Action item: State how many lines in the entries below contain "Output". Write nothing but the number.

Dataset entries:
# # #

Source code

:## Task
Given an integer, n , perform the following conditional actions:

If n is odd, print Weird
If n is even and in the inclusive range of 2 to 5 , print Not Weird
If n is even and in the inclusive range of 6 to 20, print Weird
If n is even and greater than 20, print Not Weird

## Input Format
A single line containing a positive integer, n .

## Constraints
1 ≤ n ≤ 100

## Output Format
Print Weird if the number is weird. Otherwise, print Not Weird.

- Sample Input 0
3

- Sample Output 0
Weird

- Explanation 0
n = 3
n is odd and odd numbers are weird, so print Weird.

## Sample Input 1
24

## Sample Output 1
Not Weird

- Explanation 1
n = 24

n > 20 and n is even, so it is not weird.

# # #

Answer box: 3